I finally got a chance to learn about XIV. I was dragged into an IBM product presentation recently, so I figured I would summarize the one thing not covered on the NDA here :)
What is XIV?
Essentially, it’s a disk storage device that uses only SATA drives but gets a high number of IO/s out of them by spreading the reads and writes across all disks. Every LUN you create will be stretched across every disk in the array. Instead of using standard RAID to do this, XIV has a non-standard algorithm that accomplishes the same thing on a larger scale.
They build every system exactly the same way- each system contains a bunch of nodes of 12 drives each with their own processors and memory. It’s all off the shelf hardware in a node- pentium processors, regular ram, and sata drives. Not enterprise class on its own, but because of the distribution system they’ve worked out, you get all the performance of all the drives for all your reads/writes.
Scalability is done by hooking new systems to old ones through the 10GB switch interlink ports. They say that as newer communication tech becomes available, this will follow along (so eventually they will support infiniband). Also, when you add a system to the cluster, the balancing of data is automatic.
How is this different?
The big change here is in the way they put data on their disks. They’ve re-invented the wheel a bit, but for a reason. The performance you can get out of low cost low end drives in parallel is very good. Normally, I would never tell people that SATA is appropriate for databases or email, but XIV claims to be fast enough. I imagine we’ll see some benchmarks soon.
The first thing I asked about was parity space. XIV puts parity info over the whole array, so with 120 1TB drives, you get 80TB addressable space. Also, because rebuilding a 1TB drive from parity is normally a really intensive operation that generates many reads across the RAID, I asked about how they handle rebuilds. They claim that they can rebuild a 1TB drive from parity in about half an hour because all the parity data is being read from all the other heads simultaneously.
This sounds good, but I wonder if a failure and rebuild will slow down your entire production environment instead of only the raid where the drive failed. Also, in the event of an entire node failing with 12 drives, would that mean a 6 hour rebuild that affects the whole production array? If they have some way of prioritizing production IO, then I am satisfied. I don’t know if they do though.
Normal “copy on write” snapshots create extra writing traffic- every snapshot is another write that must be committed to disk before the acknowledgment is sent to the host. XIV uses a snapshot algorithm called “redirect on write” to avoid this problem and allow larger numbers of readable/writable snapshots.

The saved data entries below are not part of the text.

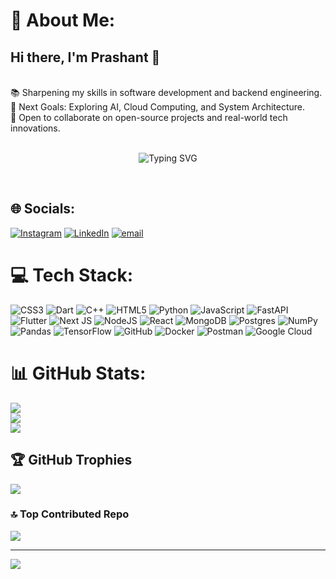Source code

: # 💫 About Me:
<h2> Hi there, I'm Prashant 👋 </h2><br>📚 Sharpening my skills in software development and backend engineering.<br>🚀 Next Goals: Exploring AI, Cloud Computing, and System Architecture.<br>🤝 Open to collaborate on open-source projects and real-world tech innovations.<br><p align="center"><br>  <img src="https://readme-typing-svg.herokuapp.com?font=Fira+Code&weight=700&size=22&pause=1000&color=1F8AC0&center=true&vCenter=true&width=435&lines=Full+Stack+Developer;Open+Source+Enthusiast;Passionate+Learner;Always+Building+%F0%9F%9A%80" alt="Typing SVG" /><br></p><br>


## 🌐 Socials:
[![Instagram](https://img.shields.io/badge/Instagram-%23E4405F.svg?logo=Instagram&logoColor=white)](https://instagram.com/prashantbansal529) [![LinkedIn](https://img.shields.io/badge/LinkedIn-%230077B5.svg?logo=linkedin&logoColor=white)](https://linkedin.com/in/pras529) [![email](https://img.shields.io/badge/Email-D14836?logo=gmail&logoColor=white)](mailto:prashantbansal529@gmail.com) 

# 💻 Tech Stack:
![CSS3](https://img.shields.io/badge/css3-%231572B6.svg?style=flat-square&logo=css3&logoColor=white) ![Dart](https://img.shields.io/badge/dart-%230175C2.svg?style=flat-square&logo=dart&logoColor=white) ![C++](https://img.shields.io/badge/c++-%2300599C.svg?style=flat-square&logo=c%2B%2B&logoColor=white) ![HTML5](https://img.shields.io/badge/html5-%23E34F26.svg?style=flat-square&logo=html5&logoColor=white) ![Python](https://img.shields.io/badge/python-3670A0?style=flat-square&logo=python&logoColor=ffdd54) ![JavaScript](https://img.shields.io/badge/javascript-%23323330.svg?style=flat-square&logo=javascript&logoColor=%23F7DF1E) ![FastAPI](https://img.shields.io/badge/FastAPI-005571?style=flat-square&logo=fastapi) ![Flutter](https://img.shields.io/badge/Flutter-%2302569B.svg?style=flat-square&logo=Flutter&logoColor=white) ![Next JS](https://img.shields.io/badge/Next-black?style=flat-square&logo=next.js&logoColor=white) ![NodeJS](https://img.shields.io/badge/node.js-6DA55F?style=flat-square&logo=node.js&logoColor=white) ![React](https://img.shields.io/badge/react-%2320232a.svg?style=flat-square&logo=react&logoColor=%2361DAFB) ![MongoDB](https://img.shields.io/badge/MongoDB-%234ea94b.svg?style=flat-square&logo=mongodb&logoColor=white) ![Postgres](https://img.shields.io/badge/postgres-%23316192.svg?style=flat-square&logo=postgresql&logoColor=white) ![NumPy](https://img.shields.io/badge/numpy-%23013243.svg?style=flat-square&logo=numpy&logoColor=white) ![Pandas](https://img.shields.io/badge/pandas-%23150458.svg?style=flat-square&logo=pandas&logoColor=white) ![TensorFlow](https://img.shields.io/badge/TensorFlow-%23FF6F00.svg?style=flat-square&logo=TensorFlow&logoColor=white) ![GitHub](https://img.shields.io/badge/github-%23121011.svg?style=flat-square&logo=github&logoColor=white) ![Docker](https://img.shields.io/badge/docker-%230db7ed.svg?style=flat-square&logo=docker&logoColor=white) ![Postman](https://img.shields.io/badge/Postman-FF6C37?style=flat-square&logo=postman&logoColor=white) ![Google Cloud](https://img.shields.io/badge/GoogleCloud-%234285F4.svg?style=flat-square&logo=google-cloud&logoColor=white)
# 📊 GitHub Stats:
![](https://github-readme-stats.vercel.app/api?username=pras529&theme=highcontrast&hide_border=false&include_all_commits=false&count_private=false)<br/>
![](https://nirzak-streak-stats.vercel.app/?user=pras529&theme=highcontrast&hide_border=false)<br/>
![](https://github-readme-stats.vercel.app/api/top-langs/?username=pras529&theme=highcontrast&hide_border=false&include_all_commits=false&count_private=false&layout=compact)

## 🏆 GitHub Trophies
![](https://github-profile-trophy.vercel.app/?username=pras529&theme=tokyonight&no-frame=false&no-bg=false&margin-w=4)

### 🔝 Top Contributed Repo
![](https://github-contributor-stats.vercel.app/api?username=pras529&limit=5&theme=midnight-purple&combine_all_yearly_contributions=true)

---
[![](https://visitcount.itsvg.in/api?id=pras529&icon=0&color=13)](https://visitcount.itsvg.in)

<!-- Proudly created with GPRM ( https://gprm.itsvg.in ) -->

They create a snapshot LUN that initially points to the real data, and when a change is made to the source, they write the new data to unused space and point the production LUN there while leaving the snapshot pointed at the old data. Netapp used a different algorithm to solve the same problems inherent to “copy on write” traditional snap shots that launched them into success in the enterprise storage market years ago.
Other advanced features
The box is delivered with all functionality enabled, which is an interesting move considering every other vendor I’ve dealt with makes most of their money from software. They include mirroring, thin provisioning, and a weird one time only type of virtualization that sits between the hosts and the old storage and reads all the data off the storage while continuing to pass the IO through transparently.
If someone from XIV (or more likely IBM) is reading this, I want to know more details about your mirroring and your workload prioritization:
- Do you support synchronous, asynchronous, and asynchronous with consistency group mirroring? What about one to one, one to many, and many to one configurations?
- Do you have a way to prevent disk rebuilds from taking disk resources that are needed by production apps?